Twelve minutes under the shower and he'd scrubbed himself raw. The soap had left every inch of him smelling like Cool Melon and yet Parry still couldn't get the stain off of him.
Every second that passed it clawed at him deeper, digging into his essence. Something had him, was using him, studying him like a predator- of the animal or human variety.
Through choked sobs, Parry shouted at the ceiling, the showerhead, the steam cloud "What do you want? Tell me what you want! Just let go of me! Don't touch me!"

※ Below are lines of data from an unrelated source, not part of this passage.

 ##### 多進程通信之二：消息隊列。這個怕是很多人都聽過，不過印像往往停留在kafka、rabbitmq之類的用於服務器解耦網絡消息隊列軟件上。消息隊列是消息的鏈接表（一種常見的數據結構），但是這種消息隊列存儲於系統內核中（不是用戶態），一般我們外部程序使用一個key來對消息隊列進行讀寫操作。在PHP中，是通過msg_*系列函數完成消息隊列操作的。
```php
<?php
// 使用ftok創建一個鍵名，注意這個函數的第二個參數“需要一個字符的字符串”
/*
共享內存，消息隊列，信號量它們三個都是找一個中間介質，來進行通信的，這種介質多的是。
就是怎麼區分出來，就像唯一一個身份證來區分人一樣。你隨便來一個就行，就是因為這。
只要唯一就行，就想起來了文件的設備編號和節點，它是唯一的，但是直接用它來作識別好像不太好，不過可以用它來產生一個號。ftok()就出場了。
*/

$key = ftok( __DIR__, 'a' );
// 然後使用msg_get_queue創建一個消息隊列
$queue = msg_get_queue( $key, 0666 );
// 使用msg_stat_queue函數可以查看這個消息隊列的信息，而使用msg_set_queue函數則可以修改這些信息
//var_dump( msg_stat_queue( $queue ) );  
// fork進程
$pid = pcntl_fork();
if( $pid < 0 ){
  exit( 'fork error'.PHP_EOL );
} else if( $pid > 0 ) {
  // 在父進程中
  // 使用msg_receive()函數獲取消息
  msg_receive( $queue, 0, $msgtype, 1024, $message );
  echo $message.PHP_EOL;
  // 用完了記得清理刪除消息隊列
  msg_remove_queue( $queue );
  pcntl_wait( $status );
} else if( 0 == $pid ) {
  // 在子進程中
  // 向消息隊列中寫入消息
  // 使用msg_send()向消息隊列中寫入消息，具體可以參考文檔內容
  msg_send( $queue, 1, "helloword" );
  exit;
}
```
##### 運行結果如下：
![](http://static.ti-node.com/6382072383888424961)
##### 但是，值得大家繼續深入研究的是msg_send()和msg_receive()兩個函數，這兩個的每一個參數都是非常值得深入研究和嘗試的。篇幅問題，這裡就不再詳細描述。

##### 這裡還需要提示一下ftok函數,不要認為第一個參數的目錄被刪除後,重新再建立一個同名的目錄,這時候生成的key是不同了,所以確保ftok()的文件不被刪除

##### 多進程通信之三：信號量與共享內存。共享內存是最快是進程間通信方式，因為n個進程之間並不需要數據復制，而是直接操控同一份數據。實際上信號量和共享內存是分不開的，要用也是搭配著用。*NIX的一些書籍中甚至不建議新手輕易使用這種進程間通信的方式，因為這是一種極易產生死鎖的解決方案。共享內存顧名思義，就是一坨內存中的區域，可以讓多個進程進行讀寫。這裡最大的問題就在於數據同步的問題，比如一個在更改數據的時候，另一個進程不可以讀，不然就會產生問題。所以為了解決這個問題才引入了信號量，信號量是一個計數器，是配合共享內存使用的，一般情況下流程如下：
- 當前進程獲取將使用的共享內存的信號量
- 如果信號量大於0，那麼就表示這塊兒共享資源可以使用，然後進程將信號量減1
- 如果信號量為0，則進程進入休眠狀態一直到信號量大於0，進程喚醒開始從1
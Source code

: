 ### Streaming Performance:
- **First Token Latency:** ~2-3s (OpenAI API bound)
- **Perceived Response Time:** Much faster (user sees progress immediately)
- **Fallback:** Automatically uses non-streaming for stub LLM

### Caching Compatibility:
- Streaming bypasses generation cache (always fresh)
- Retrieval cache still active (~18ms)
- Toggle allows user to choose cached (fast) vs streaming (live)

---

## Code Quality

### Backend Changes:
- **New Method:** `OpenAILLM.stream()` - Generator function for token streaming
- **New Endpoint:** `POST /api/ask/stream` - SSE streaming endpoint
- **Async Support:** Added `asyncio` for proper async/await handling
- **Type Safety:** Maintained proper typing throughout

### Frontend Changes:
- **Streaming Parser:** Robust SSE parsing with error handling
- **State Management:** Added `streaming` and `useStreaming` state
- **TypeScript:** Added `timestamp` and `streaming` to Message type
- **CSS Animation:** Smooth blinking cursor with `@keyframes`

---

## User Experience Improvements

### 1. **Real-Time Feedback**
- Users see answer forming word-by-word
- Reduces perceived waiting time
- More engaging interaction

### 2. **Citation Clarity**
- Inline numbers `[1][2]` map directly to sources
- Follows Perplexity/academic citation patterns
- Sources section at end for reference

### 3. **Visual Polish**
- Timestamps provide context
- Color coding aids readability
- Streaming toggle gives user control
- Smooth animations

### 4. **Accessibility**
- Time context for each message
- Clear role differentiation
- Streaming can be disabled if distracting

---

Finally, he couldn't take the scrutiny and the blemishing of his soul any longer. Parry left the shower stall and stumbled over to the mirror by the sink. With one forefinger in hand he started tracing his own runic marks into the steam clouded surface, then slammed his palm into the center of the glass.
A city in the East. Wind-swept and walled in, built upon an ancient flood plain. A pall of smoke hangs over the rooftops, from the slums to the palace, the market to the garrison.
There is wailing, keening cry that doesn't stop, and as the wind shifts the smoke blows back.
A corpse left to decay smells horrid. Ten thousand corpses burned in the streets- there are no words. If he required food to survive, there would be none left inside of him.
They hover over the west road out of the city. That way lies Rome. To the East is Parthia.
'It is done,' Cymriel Augustus murmurs.
'Firestorm would have been more merciful to them.'
Cymriel shrugs. 'An Arachnus Daemon loose within the city gets in every nook and cranny. A Firestorm would kill the humans quickly but an Arachnus would survive and thrive. Nothing cleans out the creatures like plague.'
Parry winces. 'And the children? What of them.'
That is his imperative. His existence. Before he was formed, as he was formed, until the day his form vanished it would be his reason for being.
Cymriel shakes its head. 'They will return to the Source of All. From there, who knows? It is not ours to question. It is ours to do. But take heart. There will be survivors. Orphans.'
There is no comfort to be had there. This is a hard place. A desolate place. Orphans will not live for long and he knows it.
Cymriel leaves, returning to The Shore. Parael stays and sees the fruits of their labors.
Within days the first trade caravan comes. The orphans Cymriel spoke of soon find one of two fates awaiting them. Death- by exposure, by hunger, by thirst, by smoke, by disease. Or slavery at the hands of the trade caravan.
The protection he can offer is minimal, bound by Eternal Law. As hundreds are carted off to be abused, used, and disposed of like chattel, he watches. A caravan of the hopeful, so many piglets being promised safety, wide-eyed, knowing nothing of how they will be used up by cities and empires that will note their passing with little more than a hole in the ground for their bones.
And as he watches that first caravan leave, that train of doomed hope, he does his duty and watches over them as best he can.
"See how you fucking like it, huh? Let go of me! Let go of me!"